6 min read

Geo-facetnating, Rent vs. Buy Edition

Welcome to another edition of wrangling and plotting. Never one to bury the lede, today we cover rent versus buy trends across the U.S.A. Featuring prominently are the gtrendsR and geofacet packages. We use Google search volumes at the state level to understand housing market dynamics.

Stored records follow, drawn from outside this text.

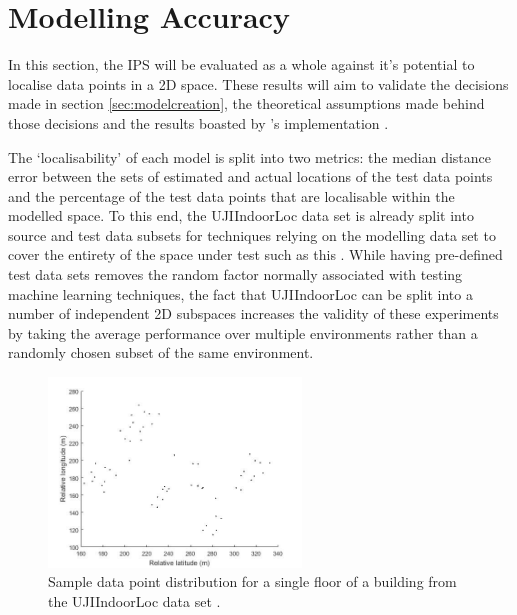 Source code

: \documentclass{UoYCSproject}
\begin{document}
	    \section{Modelling Accuracy}
	    \label{sec:modeleval}
        
            In this section, the IPS will be evaluated as a whole against it's potential to localise data points in a 2D space. These results will aim to validate the decisions made in section \ref{sec:modelcreation}, the theoretical assumptions made behind those decisions and the results boasted by \citeauthor{chintalapudi2010indoor}'s implementation \citep{chintalapudi2010indoor}.
            
            The `localisability' of each model is split into two metrics: the median distance error between the sets of estimated and actual locations of the test data points and the percentage of the test data points that are localisable within the modelled space. To this end, the UJIIndoorLoc data set is already split into source and test data subsets for techniques relying on the modelling data set to cover the entirety of the space under test such as this \citep{torres2014ujiindoorloc}. While having pre-defined test data sets removes the random factor normally associated with testing machine learning techniques, the fact that UJIIndoorLoc can be split into a number of independent 2D subspaces increases the validity of these experiments by taking the average performance over multiple environments rather than a randomly chosen subset of the same environment.
            
            \begin{figure}[h]
                \label{fig:datapoints}
                \centering
                \includegraphics[width=0.6\textwidth]{datapoints.jpg}
                \caption{Sample data point distribution for a single floor of a building from the UJIIndoorLoc data set \citep{torres2014ujiindoorloc}.}
            \end{figure}
            
\end{document}
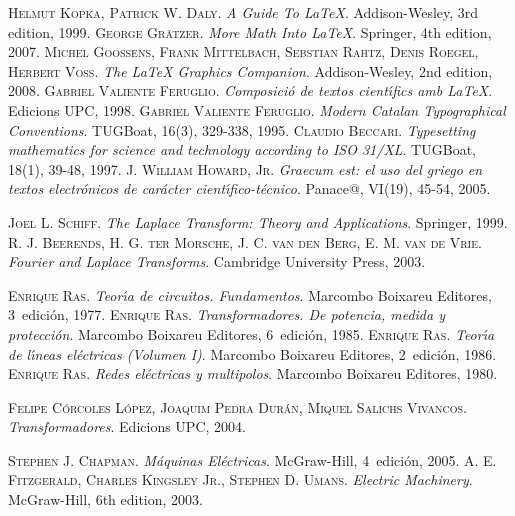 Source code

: \begin{thebibliography}{99}


     \textsc{Helmut Kopka, Patrick W. Daly}. \textsl{A Guide To \LaTeX}.  Addison-Wesley, 3rd edition, 1999.
     \textsc{George Gr\"{a}tzer}. \textsl{More Math Into \LaTeX}.  Springer, 4th edition, 2007.
     \textsc{Michel Goossens, Frank Mittelbach, Sebstian Rahtz, Denis Roegel, Herbert Vo{\ss}}. \textsl{The \LaTeX{} Graphics Companion}.  Addison-Wesley, 2nd edition, 2008.
     \textsc{Gabriel Valiente Feruglio}. \textsl{Composici\'{o} de textos cient\'{\i}fics amb \LaTeX}.  Edicions UPC, 1998.
     \textsc{Gabriel Valiente Feruglio}. \textsl{Modern Catalan Typographical Conventions}.  TUGBoat, 16(3), 329-338, 1995.
     \textsc{Claudio Beccari}. \textsl{Typesetting mathematics for science and technology according to ISO 31/XL}.  TUGBoat, 18(1), 39-48, 1997.
     \textsc{J. William Howard, Jr}. \textsl{Graecum est: el uso del griego en textos electr\'{o}nicos de car\'{a}cter cient\'{\i}fico-t\'{e}cnico}.  Panace@, VI(19), 45-54, 2005.


     \textsc{Joel L. Schiff}. \textsl{The Laplace Transform: Theory and Applications}.  Springer, 1999.
     \textsc{R. J. Beerends, H. G. ter Morsche, J. C. van den Berg, E. M. van de Vrie}. \textsl{Fourier and Laplace Transforms}.  Cambridge University Press, 2003.


     \textsc{Enrique Ras}. \textsl{Teor\'{\i}a de circuitos. Fundamentos}.  Marcombo Boixareu Editores, 3\textordfeminine\ edici\'{o}n, 1977.
     \textsc{Enrique Ras}. \textsl{Transformadores. De potencia, medida y protecci\'{o}n}.  Marcombo Boixareu Editores, 6\textordfeminine\ edici\'{o}n, 1985.
     \textsc{Enrique Ras}. \textsl{Teor\'{\i}a de l\'{\i}neas el\'{e}ctricas (Volumen I)}.  Marcombo Boixareu Editores, 2\textordfeminine\ edici\'{o}n, 1986.
     \textsc{Enrique Ras}. \textsl{Redes el\'{e}ctricas y multipolos}.  Marcombo Boixareu Editores, 1980.


     \textsc{Felipe C\'{o}rcoles L\'{o}pez, Joaquim Pedra Dur\'{a}n, Miquel Salichs Vivancos}. \textsl{Transformadores}.  Edicions UPC, 2004.


     \textsc{Stephen J. Chapman}. \textsl{M\'{a}quinas El\'{e}ctricas}.  McGraw-Hill, 4\textordfeminine\ edici\'{o}n, 2005.
     \textsc{A. E. Fitzgerald, Charles Kingsley Jr., Stephen D. Umans}. \textsl{Electric Machinery}.  McGraw-Hill, 6th edition, 2003.



\end{thebibliography}
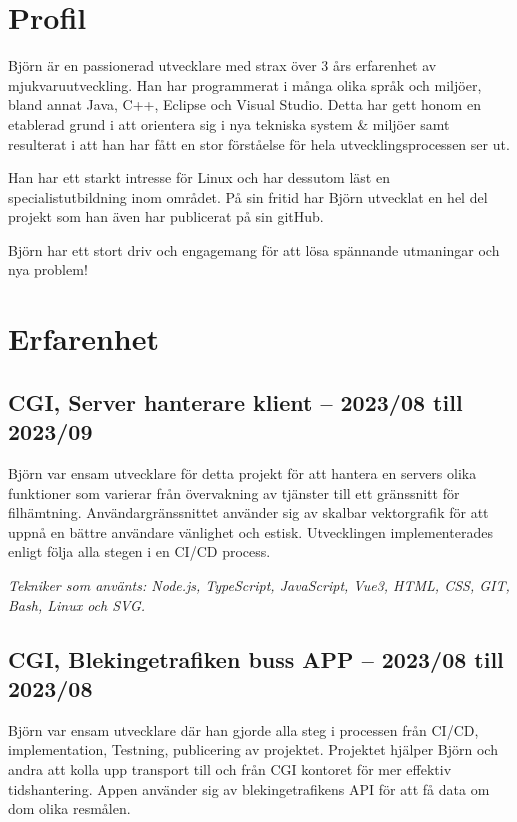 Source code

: \documentclass{article}
\begin{document}
\noindent
\begin{minipage}[t]{0.7\textwidth}
\vspace{-20pt} %
\section*{\textcolor{colorBlue}{Profil}}
Björn är en passionerad utvecklare med strax över 3 års erfarenhet av 
mjukvaruutveckling. Han har programmerat i många olika språk och miljöer, bland 
annat Java, C++, Eclipse och Visual Studio. Detta har gett honom en etablerad 
grund i att orientera sig i nya tekniska system \& miljöer samt resulterat i att han har 
fått en stor förståelse för hela utvecklingsprocessen ser ut. 

\vspace{10pt}
Han har ett starkt intresse för Linux och har dessutom läst en specialistutbildning 
inom området. På sin fritid har Björn utvecklat en hel del projekt som han även har 
publicerat på sin gitHub. 

\vspace{10pt}
Björn har ett stort driv och engagemang för att lösa spännande utmaningar och nya problem!

\vspace{15pt} %
\section*{\textcolor{colorBlue}{Erfarenhet}}

\subsection*{\textcolor{colorTitelErfarenhet}{CGI, Server hanterare klient – 2023/08 till 2023/09}}
Björn var ensam utvecklare för detta projekt för att hantera en servers olika funktioner som 
varierar från övervakning av tjänster till ett gränssnitt för filhämtning. Användargränssnittet 
använder sig av skalbar vektorgrafik för att uppnå en bättre användare vänlighet och estisk. 
Utvecklingen implementerades enligt följa alla stegen i en CI/CD process. 

\vspace{5pt}\textit{Tekniker som använts: Node.js, TypeScript, JavaScript, Vue3, HTML, CSS, GIT, Bash, Linux och SVG.}

\vspace{15pt} %
\subsection*{\textcolor{colorTitelErfarenhet}{CGI, Blekingetrafiken buss APP – 2023/08 till 2023/08}}
Björn var ensam utvecklare där han gjorde alla steg i processen från CI/CD, implementation, 
Testning, publicering av projektet. Projektet hjälper Björn och andra att kolla upp transport 
till och från CGI kontoret för mer effektiv tidshantering. Appen använder sig av blekingetrafikens 
API för att få data om dom olika resmålen.


\end{minipage}
\end{document}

As usual, here is the plot towards which we work.

# load libraries

library(tidyverse)
library(gtrendsR)
library(lubridate)
library(zoo)
library(geofacet)
library(extrafont)
library(glue)
loadfonts(device = "win")

Get to ’ze data

The first thing to do is to import our county data. gtrendsR makes this easy enough. We just need to tinker a bit with the input data to get our desired region: the contiguous United States of America. Sorry HI & AK. To do that we attach the geography we want with some filters.

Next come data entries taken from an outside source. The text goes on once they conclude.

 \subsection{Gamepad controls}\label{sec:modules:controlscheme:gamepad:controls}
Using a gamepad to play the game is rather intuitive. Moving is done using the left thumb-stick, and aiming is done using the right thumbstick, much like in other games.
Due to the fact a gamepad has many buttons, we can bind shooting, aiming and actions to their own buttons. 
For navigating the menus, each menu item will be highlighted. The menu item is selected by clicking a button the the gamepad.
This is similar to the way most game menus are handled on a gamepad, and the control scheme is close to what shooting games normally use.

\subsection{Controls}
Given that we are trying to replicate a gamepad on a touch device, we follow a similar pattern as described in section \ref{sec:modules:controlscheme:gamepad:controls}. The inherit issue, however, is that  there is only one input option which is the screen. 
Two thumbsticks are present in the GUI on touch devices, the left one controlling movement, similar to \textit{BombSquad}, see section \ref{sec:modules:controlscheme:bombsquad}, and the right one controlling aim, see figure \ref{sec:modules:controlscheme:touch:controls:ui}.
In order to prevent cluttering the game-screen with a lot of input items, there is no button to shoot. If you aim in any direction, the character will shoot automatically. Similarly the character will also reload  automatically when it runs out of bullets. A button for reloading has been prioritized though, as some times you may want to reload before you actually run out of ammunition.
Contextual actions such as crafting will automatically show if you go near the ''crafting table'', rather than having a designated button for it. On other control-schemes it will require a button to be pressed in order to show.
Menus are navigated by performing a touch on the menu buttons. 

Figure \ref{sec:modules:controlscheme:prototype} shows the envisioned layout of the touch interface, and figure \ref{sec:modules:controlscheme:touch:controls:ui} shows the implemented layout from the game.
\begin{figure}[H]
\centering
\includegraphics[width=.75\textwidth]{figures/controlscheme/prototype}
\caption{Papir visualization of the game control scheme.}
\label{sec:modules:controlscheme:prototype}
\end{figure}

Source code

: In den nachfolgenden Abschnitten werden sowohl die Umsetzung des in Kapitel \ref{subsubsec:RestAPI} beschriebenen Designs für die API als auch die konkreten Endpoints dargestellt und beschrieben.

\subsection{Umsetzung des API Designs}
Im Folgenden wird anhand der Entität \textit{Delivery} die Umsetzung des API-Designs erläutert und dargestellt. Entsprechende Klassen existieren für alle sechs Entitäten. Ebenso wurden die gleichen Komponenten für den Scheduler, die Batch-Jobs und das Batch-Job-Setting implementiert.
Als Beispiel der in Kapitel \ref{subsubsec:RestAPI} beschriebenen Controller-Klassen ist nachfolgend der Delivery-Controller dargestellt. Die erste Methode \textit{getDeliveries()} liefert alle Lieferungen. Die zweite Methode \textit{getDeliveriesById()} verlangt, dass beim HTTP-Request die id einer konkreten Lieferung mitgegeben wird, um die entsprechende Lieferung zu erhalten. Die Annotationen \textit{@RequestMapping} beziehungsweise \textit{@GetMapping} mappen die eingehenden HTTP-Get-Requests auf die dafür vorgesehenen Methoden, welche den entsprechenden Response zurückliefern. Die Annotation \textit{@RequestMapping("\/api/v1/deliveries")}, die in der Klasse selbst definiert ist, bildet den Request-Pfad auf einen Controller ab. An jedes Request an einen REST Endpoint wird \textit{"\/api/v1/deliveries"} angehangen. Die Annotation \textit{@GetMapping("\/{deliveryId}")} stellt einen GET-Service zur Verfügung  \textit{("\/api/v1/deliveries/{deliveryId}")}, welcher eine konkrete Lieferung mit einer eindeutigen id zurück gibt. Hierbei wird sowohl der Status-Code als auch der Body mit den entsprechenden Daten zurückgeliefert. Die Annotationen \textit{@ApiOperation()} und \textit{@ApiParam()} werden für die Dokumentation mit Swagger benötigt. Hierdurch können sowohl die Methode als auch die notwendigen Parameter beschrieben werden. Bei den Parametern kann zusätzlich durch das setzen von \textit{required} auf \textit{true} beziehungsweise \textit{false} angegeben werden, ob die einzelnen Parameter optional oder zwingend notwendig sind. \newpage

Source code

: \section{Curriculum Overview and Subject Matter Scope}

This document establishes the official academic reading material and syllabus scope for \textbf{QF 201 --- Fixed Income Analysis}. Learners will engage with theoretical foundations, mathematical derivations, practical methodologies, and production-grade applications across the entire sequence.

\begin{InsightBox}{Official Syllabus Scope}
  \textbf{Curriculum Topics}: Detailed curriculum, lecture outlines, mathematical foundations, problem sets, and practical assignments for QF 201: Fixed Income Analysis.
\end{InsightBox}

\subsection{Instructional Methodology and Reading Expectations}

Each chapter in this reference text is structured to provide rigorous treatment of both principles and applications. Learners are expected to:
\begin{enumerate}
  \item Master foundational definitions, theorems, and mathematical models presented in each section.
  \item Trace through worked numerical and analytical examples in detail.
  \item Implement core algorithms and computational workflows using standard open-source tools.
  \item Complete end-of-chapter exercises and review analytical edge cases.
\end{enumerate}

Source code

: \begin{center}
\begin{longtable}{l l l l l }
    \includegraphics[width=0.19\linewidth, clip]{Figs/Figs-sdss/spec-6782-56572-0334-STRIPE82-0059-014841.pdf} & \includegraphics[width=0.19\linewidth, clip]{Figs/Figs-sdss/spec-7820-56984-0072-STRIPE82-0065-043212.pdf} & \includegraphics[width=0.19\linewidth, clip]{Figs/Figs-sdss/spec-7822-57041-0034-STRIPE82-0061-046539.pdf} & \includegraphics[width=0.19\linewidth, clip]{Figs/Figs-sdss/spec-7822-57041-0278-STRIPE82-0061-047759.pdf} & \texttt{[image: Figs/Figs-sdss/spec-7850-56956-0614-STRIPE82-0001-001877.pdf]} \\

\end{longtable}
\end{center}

#attach data from gtrendsR package

data(countries) 

# define lookup data

lookup <- countries %>% 
  mutate_if(is.factor, as.character) %>% 
  filter(country_code == "US") %>% 
  filter(!sub_code %in% c("US-VI" ,"US-GU" ,"US-AS" ,
                          "US-PR", "US-UM", "US-MP")) %>% 
  filter(str_length(sub_code) < 6 & str_length(sub_code) > 1) %>% 
  distinct(sub_code) %>% 
  pull()

Sweet and a touch scandalous. Now it’s onto accessing the Google Trends data. This isn’t an exact science. Results vary widely depending on one’s specific search term. I chose “buy home” and “rent apartment” as proxies for our home-interested and rent-interested populations. These two terms had similar search volume over our sample period at the national level. Once again, though, different search terms could produce different results.

# query google trends

gt_dat <- map(seq_along(lookup), ~ gtrends(c("buy home", "rent apartment"), 
                                           geo = lookup[.x], 
                                           time = "all")
              )

gt_interest <- map_df(gt_dat, ~ .x$interest_over_time) %>% 
  mutate(month = month(date))

Bind n plot

Cool baby. Clean. Take a moment and reflect on the unbelievable parsimony of this call. We now possess state-level search trends for housing preference. Who said the 21st century isn’t the greatest of all time? Google (rightly) takes a lot of heat for privacy issues. We should at least be grateful Google exposes some of their treasure trove to users whose unwitting online activity makes it so sparkly and valuable.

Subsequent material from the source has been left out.